**WHAT YOU WILL DO:** From the line with "software project management." through the line with "programming language syntax.", inclusive, return each line of the data below exactly and leave the rest out.

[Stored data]
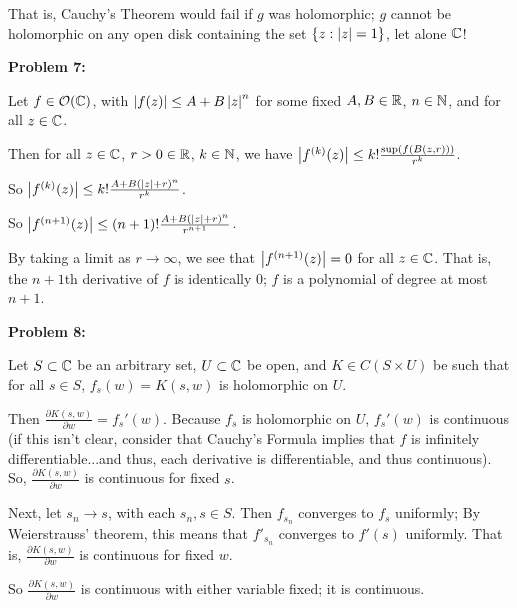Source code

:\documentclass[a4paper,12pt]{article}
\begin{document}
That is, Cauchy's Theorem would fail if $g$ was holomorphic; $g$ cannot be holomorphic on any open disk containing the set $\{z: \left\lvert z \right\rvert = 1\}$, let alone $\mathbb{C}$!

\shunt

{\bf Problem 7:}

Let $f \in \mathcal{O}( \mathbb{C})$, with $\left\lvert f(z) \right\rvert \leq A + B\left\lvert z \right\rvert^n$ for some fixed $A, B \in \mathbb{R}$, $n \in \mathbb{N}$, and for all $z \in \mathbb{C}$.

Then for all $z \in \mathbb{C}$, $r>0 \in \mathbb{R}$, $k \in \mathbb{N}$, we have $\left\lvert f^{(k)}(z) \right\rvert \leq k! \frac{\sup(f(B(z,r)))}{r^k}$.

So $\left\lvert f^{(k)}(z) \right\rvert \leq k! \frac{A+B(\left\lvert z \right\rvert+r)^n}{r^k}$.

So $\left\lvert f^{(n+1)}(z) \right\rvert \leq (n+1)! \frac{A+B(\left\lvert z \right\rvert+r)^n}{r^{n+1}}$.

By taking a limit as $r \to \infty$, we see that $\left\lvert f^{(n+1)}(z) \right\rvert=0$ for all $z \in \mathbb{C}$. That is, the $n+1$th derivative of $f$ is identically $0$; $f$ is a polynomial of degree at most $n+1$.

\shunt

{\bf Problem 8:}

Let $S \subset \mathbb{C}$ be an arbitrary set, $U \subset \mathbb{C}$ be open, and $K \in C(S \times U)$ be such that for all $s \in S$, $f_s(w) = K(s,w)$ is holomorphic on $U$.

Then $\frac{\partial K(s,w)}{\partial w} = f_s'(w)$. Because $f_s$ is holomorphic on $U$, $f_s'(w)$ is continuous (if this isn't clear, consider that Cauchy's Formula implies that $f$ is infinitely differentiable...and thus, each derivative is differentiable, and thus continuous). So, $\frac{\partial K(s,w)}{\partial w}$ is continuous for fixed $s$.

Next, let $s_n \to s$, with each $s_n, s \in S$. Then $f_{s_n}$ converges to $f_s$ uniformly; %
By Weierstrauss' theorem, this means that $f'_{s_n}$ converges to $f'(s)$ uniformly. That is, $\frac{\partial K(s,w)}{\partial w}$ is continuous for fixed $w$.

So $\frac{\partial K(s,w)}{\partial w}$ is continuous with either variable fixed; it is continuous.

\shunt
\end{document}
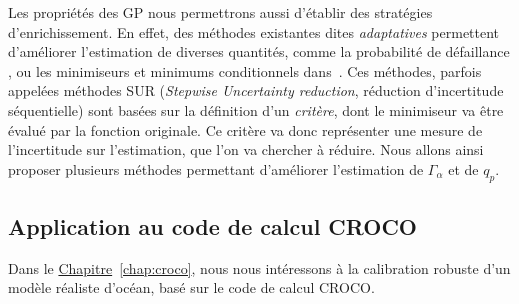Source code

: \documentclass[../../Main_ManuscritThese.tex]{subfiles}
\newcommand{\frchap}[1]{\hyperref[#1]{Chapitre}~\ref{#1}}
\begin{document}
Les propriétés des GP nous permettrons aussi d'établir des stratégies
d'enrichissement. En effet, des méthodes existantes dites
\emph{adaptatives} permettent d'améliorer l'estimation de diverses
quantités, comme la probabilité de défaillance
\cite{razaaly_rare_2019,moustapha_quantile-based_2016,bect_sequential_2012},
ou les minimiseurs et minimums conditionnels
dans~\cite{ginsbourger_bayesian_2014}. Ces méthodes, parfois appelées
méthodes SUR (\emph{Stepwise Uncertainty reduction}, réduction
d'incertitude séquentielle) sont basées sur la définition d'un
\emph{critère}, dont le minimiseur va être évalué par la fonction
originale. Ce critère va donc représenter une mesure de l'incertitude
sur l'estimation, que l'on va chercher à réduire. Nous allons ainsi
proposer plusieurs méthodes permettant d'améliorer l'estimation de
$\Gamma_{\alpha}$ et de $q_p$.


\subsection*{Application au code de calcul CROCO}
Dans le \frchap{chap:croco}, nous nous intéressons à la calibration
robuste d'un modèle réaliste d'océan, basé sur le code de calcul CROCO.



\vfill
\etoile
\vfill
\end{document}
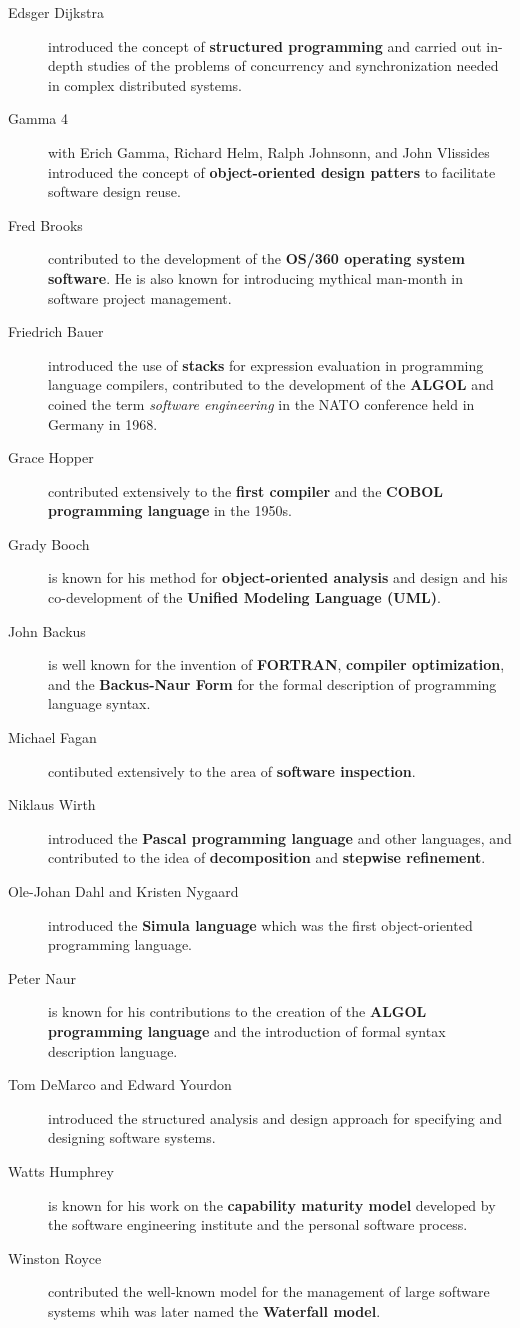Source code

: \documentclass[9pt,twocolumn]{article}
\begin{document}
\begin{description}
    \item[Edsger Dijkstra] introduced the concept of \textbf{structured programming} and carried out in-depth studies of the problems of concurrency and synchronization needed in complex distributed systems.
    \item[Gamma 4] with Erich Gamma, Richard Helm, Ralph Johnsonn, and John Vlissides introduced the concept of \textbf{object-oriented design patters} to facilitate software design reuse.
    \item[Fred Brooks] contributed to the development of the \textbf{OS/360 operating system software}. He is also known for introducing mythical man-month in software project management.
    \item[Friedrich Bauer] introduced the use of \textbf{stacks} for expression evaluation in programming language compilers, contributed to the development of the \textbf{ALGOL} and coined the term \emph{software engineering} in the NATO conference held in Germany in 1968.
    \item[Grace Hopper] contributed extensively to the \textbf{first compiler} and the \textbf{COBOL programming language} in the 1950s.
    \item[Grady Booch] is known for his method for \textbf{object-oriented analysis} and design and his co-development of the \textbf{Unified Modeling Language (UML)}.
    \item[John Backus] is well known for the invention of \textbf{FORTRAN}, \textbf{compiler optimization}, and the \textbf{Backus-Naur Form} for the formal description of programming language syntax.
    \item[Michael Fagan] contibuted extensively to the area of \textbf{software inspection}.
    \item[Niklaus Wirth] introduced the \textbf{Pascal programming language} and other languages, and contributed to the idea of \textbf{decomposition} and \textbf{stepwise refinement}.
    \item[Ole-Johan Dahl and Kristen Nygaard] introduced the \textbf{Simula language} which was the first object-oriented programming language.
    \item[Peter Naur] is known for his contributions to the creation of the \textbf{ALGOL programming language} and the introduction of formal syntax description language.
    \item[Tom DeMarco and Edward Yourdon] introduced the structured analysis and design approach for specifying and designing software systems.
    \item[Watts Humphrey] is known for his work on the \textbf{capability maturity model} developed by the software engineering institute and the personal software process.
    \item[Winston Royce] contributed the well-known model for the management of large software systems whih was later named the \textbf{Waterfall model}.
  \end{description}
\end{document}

**RESULT OF THE TASK:**
    \item[Fred Brooks] contributed to the development of the \textbf{OS/360 operating system software}. He is also known for introducing mythical man-month in software project management.
    \item[Friedrich Bauer] introduced the use of \textbf{stacks} for expression evaluation in programming language compilers, contributed to the development of the \textbf{ALGOL} and coined the term \emph{software engineering} in the NATO conference held in Germany in 1968.
    \item[Grace Hopper] contributed extensively to the \textbf{first compiler} and the \textbf{COBOL programming language} in the 1950s.
    \item[Grady Booch] is known for his method for \textbf{object-oriented analysis} and design and his co-development of the \textbf{Unified Modeling Language (UML)}.
    \item[John Backus] is well known for the invention of \textbf{FORTRAN}, \textbf{compiler optimization}, and the \textbf{Backus-Naur Form} for the formal description of programming language syntax.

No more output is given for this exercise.